Records from a data collection:
···

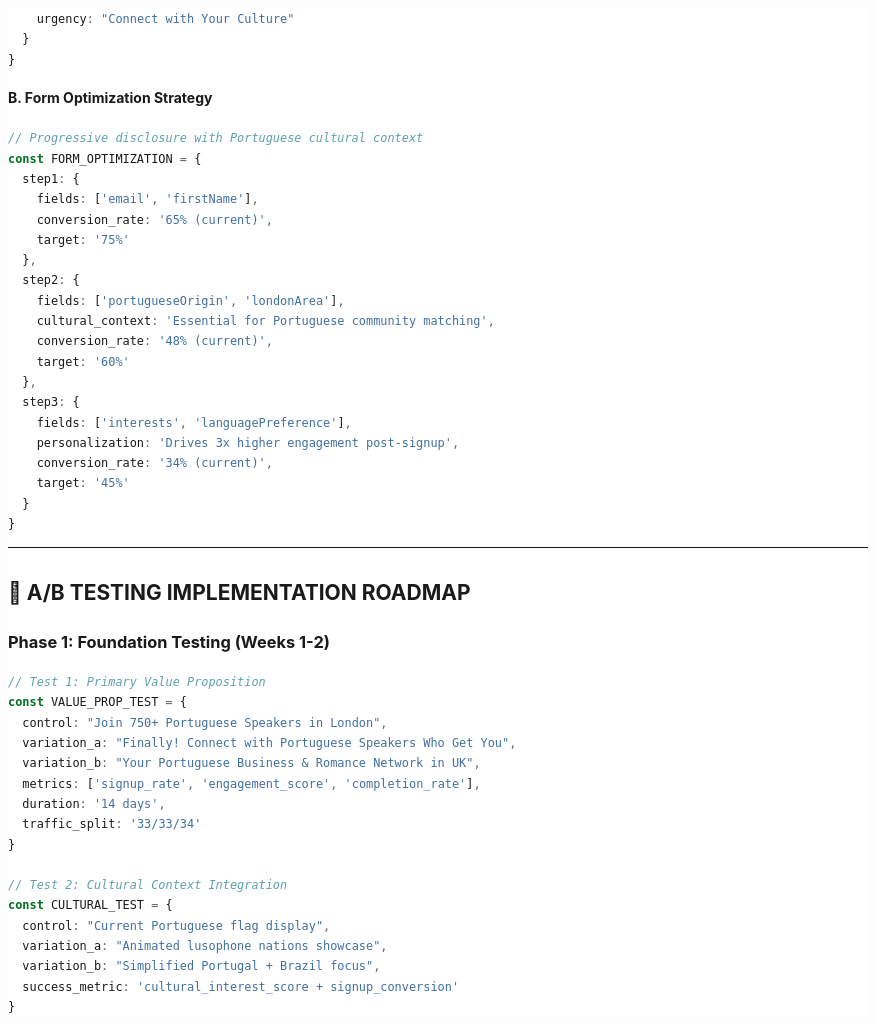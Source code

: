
 ```typescript
    urgency: "Connect with Your Culture"
  }
}
```

#### B. Form Optimization Strategy
```typescript
// Progressive disclosure with Portuguese cultural context
const FORM_OPTIMIZATION = {
  step1: {
    fields: ['email', 'firstName'],
    conversion_rate: '65% (current)',
    target: '75%'
  },
  step2: {
    fields: ['portugueseOrigin', 'londonArea'],
    cultural_context: 'Essential for Portuguese community matching',
    conversion_rate: '48% (current)',
    target: '60%'  
  },
  step3: {
    fields: ['interests', 'languagePreference'],
    personalization: 'Drives 3x higher engagement post-signup',
    conversion_rate: '34% (current)',
    target: '45%'
  }
}
```

---

## 🎨 A/B TESTING IMPLEMENTATION ROADMAP

### Phase 1: Foundation Testing (Weeks 1-2)
```typescript
// Test 1: Primary Value Proposition
const VALUE_PROP_TEST = {
  control: "Join 750+ Portuguese Speakers in London",
  variation_a: "Finally! Connect with Portuguese Speakers Who Get You",
  variation_b: "Your Portuguese Business & Romance Network in UK",
  metrics: ['signup_rate', 'engagement_score', 'completion_rate'],
  duration: '14 days',
  traffic_split: '33/33/34'
}

// Test 2: Cultural Context Integration  
const CULTURAL_TEST = {
  control: "Current Portuguese flag display",
  variation_a: "Animated lusophone nations showcase",
  variation_b: "Simplified Portugal + Brazil focus",
  success_metric: 'cultural_interest_score + signup_conversion'
}
```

···

## ACTIVITY
Give back every record above word for word, dropping pictures.

## ANSWER SPACE
Source code

:
 ```typescript
    urgency: "Connect with Your Culture"
  }
}
```

#### B. Form Optimization Strategy
```typescript
// Progressive disclosure with Portuguese cultural context
const FORM_OPTIMIZATION = {
  step1: {
    fields: ['email', 'firstName'],
    conversion_rate: '65% (current)',
    target: '75%'
  },
  step2: {
    fields: ['portugueseOrigin', 'londonArea'],
    cultural_context: 'Essential for Portuguese community matching',
    conversion_rate: '48% (current)',
    target: '60%'  
  },
  step3: {
    fields: ['interests', 'languagePreference'],
    personalization: 'Drives 3x higher engagement post-signup',
    conversion_rate: '34% (current)',
    target: '45%'
  }
}
```

---

## 🎨 A/B TESTING IMPLEMENTATION ROADMAP

### Phase 1: Foundation Testing (Weeks 1-2)
```typescript
// Test 1: Primary Value Proposition
const VALUE_PROP_TEST = {
  control: "Join 750+ Portuguese Speakers in London",
  variation_a: "Finally! Connect with Portuguese Speakers Who Get You",
  variation_b: "Your Portuguese Business & Romance Network in UK",
  metrics: ['signup_rate', 'engagement_score', 'completion_rate'],
  duration: '14 days',
  traffic_split: '33/33/34'
}

// Test 2: Cultural Context Integration  
const CULTURAL_TEST = {
  control: "Current Portuguese flag display",
  variation_a: "Animated lusophone nations showcase",
  variation_b: "Simplified Portugal + Brazil focus",
  success_metric: 'cultural_interest_score + signup_conversion'
}
```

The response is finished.